In April 1994, television screens around the world captured the spirit of those few nervous, heady days when millions of South Africans, in tortuously long queues, lined up together for the first time… waiting to vote. The images bore witness to momentous historical change. Shortly afterwards I received a batch of letters from a group of Year 7 students in Nottingham who’d been reading my novel, Journey to Jo’burg (Longman, 0 582 25402 7, £3.99). Their letters included strong statements revealing their feelings about characters and events in the book, about apartheid and racism. Most of them referred to apartheid as finished and past. ‘The apartheid is over, it has come to an End! And WE FEEL REALLY HAPPY!’ wrote one; ‘… all that has changed now thanks to Nelson Mandela,’ wrote another.

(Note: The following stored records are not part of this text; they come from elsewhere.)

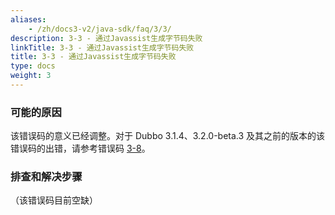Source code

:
 ```yaml
---
aliases:
    - /zh/docs3-v2/java-sdk/faq/3/3/
description: 3-3 - 通过Javassist生成字节码失败
linkTitle: 3-3 - 通过Javassist生成字节码失败
title: 3-3 - 通过Javassist生成字节码失败
type: docs
weight: 3
---
```



### 可能的原因
该错误码的意义已经调整。对于 Dubbo 3.1.4、3.2.0-beta.3 及其之前的版本的该错误码的出错，请参考错误码 [3-8](/zh-cn/docs3-v2/java-sdk/faq/3/8/)。

### 排查和解决步骤
（该错误码目前空缺）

Their sentiments reflected what I’d begun to sense earlier during writer-in-school workshops on my South African fiction… the belief that once Nelson Mandela was ‘in charge’, everything would be fine. Replying to the Nottingham children, I wrote that I too was delighted about the elections but added: ‘It is going to be very difficult however for all the damage done by apartheid to be wiped out and for all South Africans to have equal chances in life. President Mandela doesn’t have a magic wand. I only wish he did!’
My reply was, of course, inadequate. I was still in the process then of writing a new novel to explore just what that damage might be for one young boy who inherits his personal legacy of apartheid at the same time as he inherits the hopes of a ‘new’ South Africa. No Turning Back (Viking, 0 670 85996 6, £10.99) will probably raise as many questions as it answers.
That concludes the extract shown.